Furthermore, I observed an unusual behavior. GPU-Z would show the UEFI status as "enabled" only the first time it was opened. Upon closing and reopening GPU-Z, the UEFI status would become "disabled." Additionally, a few seconds after opening GPU-Z, the bus interface information would change from "PCIe x16 3.0" to "PCI."
open GPU-Z first time
gpu-z-bad.jpg
open GPU-Z again:
gpu-z-bad2.jpg

Switching the CPU from "host" to "kvm64" resolved the above issues. GPU-Z now correctly displays UEFI status and bus interface and won't change.
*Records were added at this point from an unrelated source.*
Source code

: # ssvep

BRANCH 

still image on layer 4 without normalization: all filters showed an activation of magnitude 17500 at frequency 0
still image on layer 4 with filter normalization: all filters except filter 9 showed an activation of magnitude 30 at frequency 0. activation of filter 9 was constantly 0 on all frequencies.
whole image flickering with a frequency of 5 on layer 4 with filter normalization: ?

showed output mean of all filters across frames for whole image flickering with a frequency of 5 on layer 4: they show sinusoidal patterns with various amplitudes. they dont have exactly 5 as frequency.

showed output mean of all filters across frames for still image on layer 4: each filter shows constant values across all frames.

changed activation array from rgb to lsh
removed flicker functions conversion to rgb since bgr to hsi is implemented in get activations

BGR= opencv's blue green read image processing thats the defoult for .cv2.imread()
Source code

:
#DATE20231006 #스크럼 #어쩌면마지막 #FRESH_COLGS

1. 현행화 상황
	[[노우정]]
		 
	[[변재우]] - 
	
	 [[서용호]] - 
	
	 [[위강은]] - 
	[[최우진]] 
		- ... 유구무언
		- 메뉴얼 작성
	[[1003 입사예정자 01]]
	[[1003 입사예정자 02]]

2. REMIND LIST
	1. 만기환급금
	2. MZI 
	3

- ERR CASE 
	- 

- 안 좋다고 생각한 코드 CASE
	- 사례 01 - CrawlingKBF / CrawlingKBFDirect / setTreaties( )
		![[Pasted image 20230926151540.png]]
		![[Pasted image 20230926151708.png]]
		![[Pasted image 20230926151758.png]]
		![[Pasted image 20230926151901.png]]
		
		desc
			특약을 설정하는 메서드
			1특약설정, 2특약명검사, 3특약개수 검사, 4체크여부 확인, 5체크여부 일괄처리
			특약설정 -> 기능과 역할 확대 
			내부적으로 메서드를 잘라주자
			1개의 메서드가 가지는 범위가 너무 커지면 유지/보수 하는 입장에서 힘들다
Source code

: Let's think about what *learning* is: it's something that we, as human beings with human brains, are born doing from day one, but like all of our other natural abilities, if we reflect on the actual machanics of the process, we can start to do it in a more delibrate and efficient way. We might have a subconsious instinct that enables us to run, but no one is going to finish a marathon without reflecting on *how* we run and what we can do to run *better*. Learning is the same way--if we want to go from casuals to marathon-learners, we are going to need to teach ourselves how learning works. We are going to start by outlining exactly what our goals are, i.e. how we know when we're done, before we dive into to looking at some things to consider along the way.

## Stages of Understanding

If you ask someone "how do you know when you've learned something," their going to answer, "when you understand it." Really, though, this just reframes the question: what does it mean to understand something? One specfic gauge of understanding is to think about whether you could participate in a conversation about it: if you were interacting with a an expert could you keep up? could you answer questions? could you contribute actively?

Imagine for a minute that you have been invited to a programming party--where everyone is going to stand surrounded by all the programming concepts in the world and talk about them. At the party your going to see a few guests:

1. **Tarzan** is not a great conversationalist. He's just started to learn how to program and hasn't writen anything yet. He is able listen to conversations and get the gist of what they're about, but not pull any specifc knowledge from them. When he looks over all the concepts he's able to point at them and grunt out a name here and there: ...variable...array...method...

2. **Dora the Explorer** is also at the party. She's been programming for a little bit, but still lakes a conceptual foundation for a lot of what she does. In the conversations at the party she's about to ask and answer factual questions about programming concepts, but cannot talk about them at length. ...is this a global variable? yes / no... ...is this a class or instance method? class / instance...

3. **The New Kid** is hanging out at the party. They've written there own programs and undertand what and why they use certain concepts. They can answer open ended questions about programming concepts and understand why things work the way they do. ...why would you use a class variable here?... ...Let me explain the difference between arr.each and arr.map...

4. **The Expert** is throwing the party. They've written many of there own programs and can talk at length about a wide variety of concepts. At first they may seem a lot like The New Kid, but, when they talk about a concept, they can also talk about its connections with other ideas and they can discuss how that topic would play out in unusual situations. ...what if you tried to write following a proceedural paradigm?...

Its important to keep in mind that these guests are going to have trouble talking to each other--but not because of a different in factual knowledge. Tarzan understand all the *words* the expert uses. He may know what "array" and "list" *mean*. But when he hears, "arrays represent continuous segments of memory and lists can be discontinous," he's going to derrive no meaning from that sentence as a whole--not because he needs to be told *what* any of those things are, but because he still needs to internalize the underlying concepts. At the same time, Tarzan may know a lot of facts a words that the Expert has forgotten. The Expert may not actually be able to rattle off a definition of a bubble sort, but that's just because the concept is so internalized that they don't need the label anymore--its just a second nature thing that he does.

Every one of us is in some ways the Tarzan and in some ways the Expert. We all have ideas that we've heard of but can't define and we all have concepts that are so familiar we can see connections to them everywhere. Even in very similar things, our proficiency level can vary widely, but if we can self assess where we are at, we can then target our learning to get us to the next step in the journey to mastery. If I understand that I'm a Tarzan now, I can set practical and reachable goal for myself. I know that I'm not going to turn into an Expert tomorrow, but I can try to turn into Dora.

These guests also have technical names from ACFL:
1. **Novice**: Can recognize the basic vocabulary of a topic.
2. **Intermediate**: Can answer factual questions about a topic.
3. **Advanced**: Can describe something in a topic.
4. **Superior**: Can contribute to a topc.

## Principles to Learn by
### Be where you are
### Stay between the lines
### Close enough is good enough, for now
I hope this promblem can be fixed someday. Here is some of my system information for reference:

Hardware:
  • AMD 5800X
  • ASUS TUF B550
  • MSI GTX 1070
pve:

Code:
root@ryzen-pve ➜  ~ pveversion -v
proxmox-ve: 8.0.2 (running kernel: 6.2.16-12-pve)
pve-manager: 8.0.4 (running version: 8.0.4/d258a813cfa6b390)
pve-kernel-6.2: 8.0.5
proxmox-kernel-helper: 8.0.3
proxmox-kernel-6.2.16-12-pve: 6.2.16-12
proxmox-kernel-6.2: 6.2.16-12
pve-kernel-6.2.16-3-pve: 6.2.16-3
ceph-fuse: 17.2.6-pve1+3
corosync: 3.1.7-pve3
criu: 3.17.1-2
glusterfs-client: 10.3-5
ifupdown2: 3.2.0-1+pmx4
ksm-control-daemon: 1.4-1
libjs-extjs: 7.0.0-4
libknet1: 1.25-pve1
libproxmox-acme-perl: 1.4.6
libproxmox-backup-qemu0: 1.4.0
libproxmox-rs-perl: 0.3.1
libpve-access-control: 8.0.5
libpve-apiclient-perl: 3.3.1
libpve-common-perl: 8.0.8
libpve-guest-common-perl: 5.0.4
libpve-http-server-perl: 5.0.4
libpve-rs-perl: 0.8.5
libpve-storage-perl: 8.0.2
libspice-server1: 0.15.1-1
lvm2: 2.03.16-2
lxc-pve: 5.0.2-4
lxcfs: 5.0.3-pve3
novnc-pve: 1.4.0-2
proxmox-backup-client: 3.0.2-1
proxmox-backup-file-restore: 3.0.2-1
proxmox-kernel-helper: 8.0.3
proxmox-mail-forward: 0.2.0
proxmox-mini-journalreader: 1.4.0
proxmox-widget-toolkit: 4.0.6
pve-cluster: 8.0.3
pve-container: 5.0.4
pve-docs: 8.0.4
pve-edk2-firmware: 3.20230228-4
pve-firewall: 5.0.3
pve-firmware: 3.8-2
pve-ha-manager: 4.0.2
pve-i18n: 3.0.5
pve-qemu-kvm: 8.0.2-5
pve-xtermjs: 4.16.0-3
qemu-server: 8.0.7
smartmontools: 7.3-pve1
spiceterm: 3.3.0
swtpm: 0.8.0+pve1
vncterm: 1.8.0
zfsutils-linux: 2.1.12-pve1

Kernel, module parameters:

Code:
root@ryzen-pve ➜  ~ cat /etc/kernel/cmdline
root=ZFS=rpool/ROOT/pve-1 boot=zfs amd_iommu=on iommu=pt pcie_acs_override=downstream,multifunction nofb nomodeset video=vesafb:off video=efifb:off video=simplefb:off
root@ryzen-pve ➜  ~ cat /etc/kernel/cmdline
root=ZFS=rpool/ROOT/pve-1 boot=zfs amd_iommu=on iommu=pt pcie_acs_override=downstream,multifunction nofb nomodeset video=vesafb:off video=efifb:off video=simplefb:off
root@ryzen-pve ➜  ~ cat /etc/modprobe.d/vifo.conf
options vfio-pci ids=10de:1b81,10de:10f0,10de:1c02,10de:10f1 disable_vga=1
options vfio_iommu_type1 allow_unsafe_interrupts=1
root@ryzen-pve ➜  ~ cat /etc/modprobe.d/blacklist.conf
blacklist nouveau
blacklist nvidia*
blacklist snd_hda_intel
blacklist nvidiafb
root@ryzen-pve ➜  ~ cat /etc/modprobe.d/kvm.conf
options kvm ignore_msrs=1 report_ignored_msrs=0

VM Configuration:

YAML:
root@ryzen-pve ➜  ~ qm config 201
bios: ovmf
boot: order=scsi0;ide2
cores: 8
cpu: host
efidisk0: local-zfs:vm-201-disk-0,efitype=4m,pre-enrolled-keys=1,size=1M
hostpci0: 0000:08:00,pcie=1,romfile=MSI.GTX1070.8192.160520.rom
ide2: none,media=cdrom
machine: pc-q35-8.0
memory: 32768
meta: creation-qemu=8.0.2,ctime=1694880276
name: kvm-win11
net0: virtio=7E:EE:45:82:75:0C,bridge=vmbr1,firewall=1
numa: 0
ostype: win11
scsi0: local-zfs:vm-201-disk-system,discard=on,iothread=1,size=150G
scsi1: local-zfs:vm-200-disk-life,discard=on,iothread=1,size=200G,ssd=1
scsi2: local-zfs:vm-200-disk-common,discard=on,iothread=1,size=400G,ssd=1
scsi3: pool0:vm-200-disk-simulator,discard=on,iothread=1,size=600G,ssd=1
scsi4: pool0:vm-200-disk-gamessd,discard=on,iothread=1,size=600G,ssd=1
scsi5: /dev/disk/by-id/wwn-0x5000c500dca9e8c1-part2,size=1615895M
scsihw: virtio-scsi-single
smbios1: uuid=4353a00c-0248-49fd-9b29-ef792829b5ac
sockets: 1
tpmstate0: local-zfs:vm-201-disk-2,size=4M,version=v2.0
vmgenid: 14636e76-53f0-4fbc-bcab-77dfd55e89cf
 
Last edited:
  • Like
Reactions: Cantalupo
Same here with AMD 5950X. No problem on a Intel 9th Gen CPU or KVM CPU. So the problem is somewhere with AMD CPUs?